22. A method of decontaminating an environment containing spores of a first Gram-positive bacterium comprising:

treating the environment with a composition comprising at least one of (i) a peptidoglycan fragment or muropeptide of a second bacterium or a preparation comprising cell walls from the second bacterium; (ii) a compound that stimulates activity of a serine/threonine protein kinase of a Gram-positive bacterium; or (iii) a compound that inhibits activity of a PPM-like phosphatase of a Gram-positive bacterium.
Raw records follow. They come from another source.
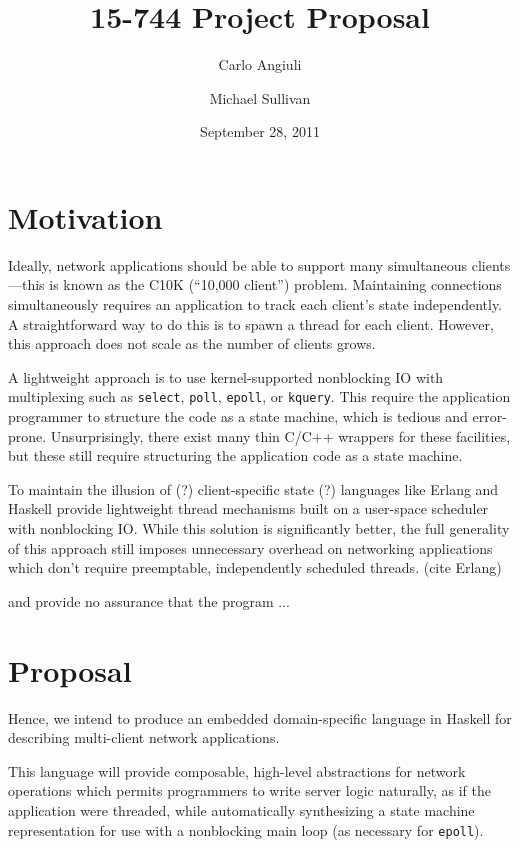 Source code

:\documentclass{article}
\title{15-744 Project Proposal}
\author{Carlo Angiuli \and Michael Sullivan}
\date{September 28, 2011}
\renewcommand{\t}{\texttt}
\begin{document}
\maketitle


\section{Motivation}

Ideally, network applications should be able to support many simultaneous
clients---this is known as the C10K (``10,000 client'') problem\cite{c10k}.
Maintaining connections simultaneously requires an application to track each
client's state independently. A straightforward way to do this is to spawn a
thread for each client. However, this approach does not scale as the number of
clients grows. 

A lightweight approach is to use kernel-supported nonblocking IO with
multiplexing such as \t{select}, \t{poll}, \t{epoll}, or \t{kquery}. This
require the application programmer to structure the code as a state machine,
which is tedious and error-prone. Unsurprisingly, there exist many thin C/C++
wrappers for these facilities, but these still require structuring the
application code as a state machine.

To maintain the illusion of (?) client-specific state (?) languages like Erlang
and Haskell provide lightweight thread mechanisms built on a user-space
scheduler with nonblocking IO. While this solution is significantly better, the
full generality of this approach still imposes unnecessary overhead on
networking applications which don't require preemptable, independently scheduled
threads.
(cite Erlang)

and provide no assurance that the program ...

\section{Proposal}

Hence, we intend to produce an embedded domain-specific language in Haskell for
describing multi-client network applications. 

This language will provide composable, high-level abstractions for network
operations which permits programmers to write server logic naturally, as if the
application were threaded, while automatically synthesizing a state machine
representation for use with a nonblocking main loop (as necessary for
\t{epoll}).
\end{document}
23. A method of modulating germination of a spore of a first Gram-positive bacterium comprising:

contacting the spore of the first Gram-positive bacterium with (A) a first composition comprising at least one of (i) a peptidoglycan fragment or muropeptide of a second bacterium or a preparation comprising cell walls from the second bacterium; (ii) a compound that stimulates activity of a serine/threonine protein kinase of a Gram-positive bacterium; or (iii) a compound that inhibits activity of a PPM-like phosphatase of a Gram-positive bacterium; wherein said first composition stimulates germination of the spore; or (B) a second composition comprising at least one (iv) a compound that inhibits activity of a bacterial serine/threonine protein kinase; or (v) a compound that stimulates activity of a PPM-like phosphatase of a first Gram-positive bacterium; wherein said second composition inhibits germination of the spore.